My current problem is that overriding open /close / read / stat / lseek / access / fopen / fileno was sufficient for perl -e 'use Cwd;print(Cwd::cwd(),"\n");', so it can successfully discover and load the Cwd.pm file from my virtual read-only FS, but doing perl -e 'open(F,"<","/mnt/perlpack/.../Cwd.pm");print(<F>);' does not work - probably because Perl is trying to do fcntl/ioctl/some other version of stat call and I am not implementing these. In any case, it is currently not invoking the read function for some reason when I'm using the diamond operator because of some failures on the way. Which IO/stdio calls are used by Perl in a typical opening/reading a file? strace shows open -> fcntl -> ioctl -> lseek -> fstat -> mmap -> read, but these are raw syscalls, so I'm wondering what are the concrete libc/stdio IO functions (I imagine this is somewhere in perlio.c or do_io.c but there are quite a few of indirection layers - so hard to parse through by a novice in the perl's codebase) are used by Perl in a typical opening/reading a file (e.g. stat has many variants) - so that I can override them.

tonycoz commented 2 months ago

There is PERL_IMPLICIT_SYS, but that replaces all I/O (not just module loading) and only has a host implementation on Windows.

If you just want modules to be loaded from memory you can add a hook to @INC that checks for a known name and loads that module from memory, see perldoc -f require.

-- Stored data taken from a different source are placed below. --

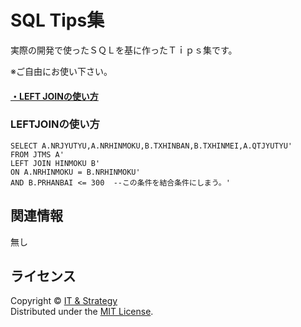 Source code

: SQL Tips集
======================
実際の開発で使ったＳＱＬを基に作ったＴｉｐｓ集です。  

※ご自由にお使い下さい。

#### [・LEFT JOINの使い方](#LEFTJOINの使い方)




### LEFTJOINの使い方
    SELECT A.NRJYUTYU,A.NRHINMOKU,B.TXHINBAN,B.TXHINMEI,A.QTJYUTYU'
    FROM JTMS A'
    LEFT JOIN HINMOKU B'
    ON A.NRHINMOKU = B.NRHINMOKU'
    AND B.PRHANBAI <= 300  --この条件を結合条件にしまう。'


 
関連情報
--------

無し
  
  
ライセンス
----------
Copyright &copy; [IT & Strategy](http://suzukitakashi.net/)  
Distributed under the [MIT License][mit].
 
[MIT]: http://www.opensource.org/licenses/mit-license.php
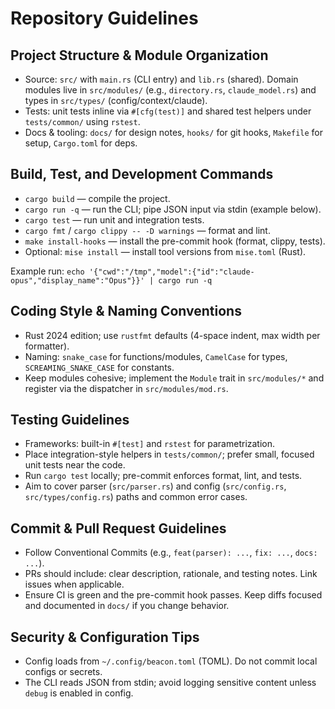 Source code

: # Repository Guidelines

## Project Structure & Module Organization
- Source: `src/` with `main.rs` (CLI entry) and `lib.rs` (shared). Domain modules live in `src/modules/` (e.g., `directory.rs`, `claude_model.rs`) and types in `src/types/` (config/context/claude).
- Tests: unit tests inline via `#[cfg(test)]` and shared test helpers under `tests/common/` using `rstest`.
- Docs & tooling: `docs/` for design notes, `hooks/` for git hooks, `Makefile` for setup, `Cargo.toml` for deps.

## Build, Test, and Development Commands
- `cargo build` — compile the project.
- `cargo run -q` — run the CLI; pipe JSON input via stdin (example below).
- `cargo test` — run unit and integration tests.
- `cargo fmt` / `cargo clippy -- -D warnings` — format and lint.
- `make install-hooks` — install the pre-commit hook (format, clippy, tests).
- Optional: `mise install` — install tool versions from `mise.toml` (Rust).

Example run:
`echo '{"cwd":"/tmp","model":{"id":"claude-opus","display_name":"Opus"}}' | cargo run -q`

## Coding Style & Naming Conventions
- Rust 2024 edition; use `rustfmt` defaults (4-space indent, max width per formatter).
- Naming: `snake_case` for functions/modules, `CamelCase` for types, `SCREAMING_SNAKE_CASE` for constants.
- Keep modules cohesive; implement the `Module` trait in `src/modules/*` and register via the dispatcher in `src/modules/mod.rs`.

## Testing Guidelines
- Frameworks: built-in `#[test]` and `rstest` for parametrization.
- Place integration-style helpers in `tests/common/`; prefer small, focused unit tests near the code.
- Run `cargo test` locally; pre-commit enforces format, lint, and tests.
- Aim to cover parser (`src/parser.rs`) and config (`src/config.rs`, `src/types/config.rs`) paths and common error cases.

## Commit & Pull Request Guidelines
- Follow Conventional Commits (e.g., `feat(parser): ...`, `fix: ...`, `docs: ...`).
- PRs should include: clear description, rationale, and testing notes. Link issues when applicable.
- Ensure CI is green and the pre-commit hook passes. Keep diffs focused and documented in `docs/` if you change behavior.

## Security & Configuration Tips
- Config loads from `~/.config/beacon.toml` (TOML). Do not commit local configs or secrets.
- The CLI reads JSON from stdin; avoid logging sensitive content unless `debug` is enabled in config.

vadimkantorov commented 2 months ago

I'll check out PERL_IMPLICIT_SYS - replacing all I/O is fine for my usecase, as my custom I/O functions only serve from in-memory for some special prefixes like /mnt/perl. Is anywhere any docs / examples of using PERL_IMPLICIT_SYS to override? (and what functions need to be overridden for ensuring both module loading and for perl -e 'open(f,"<","my.txt");print(<f>);'. I'm only concerned for compiling/running on Linux for now.

If you just want modules to be loaded from memory you can add a hook to @INC that checks for a known name and loads that module from memory, see perldoc -f require.

Actually, interested both for modules and for regular, basic file reads. For modules, can such INC-hook be added via C perlembed interface (without executing Perl code)?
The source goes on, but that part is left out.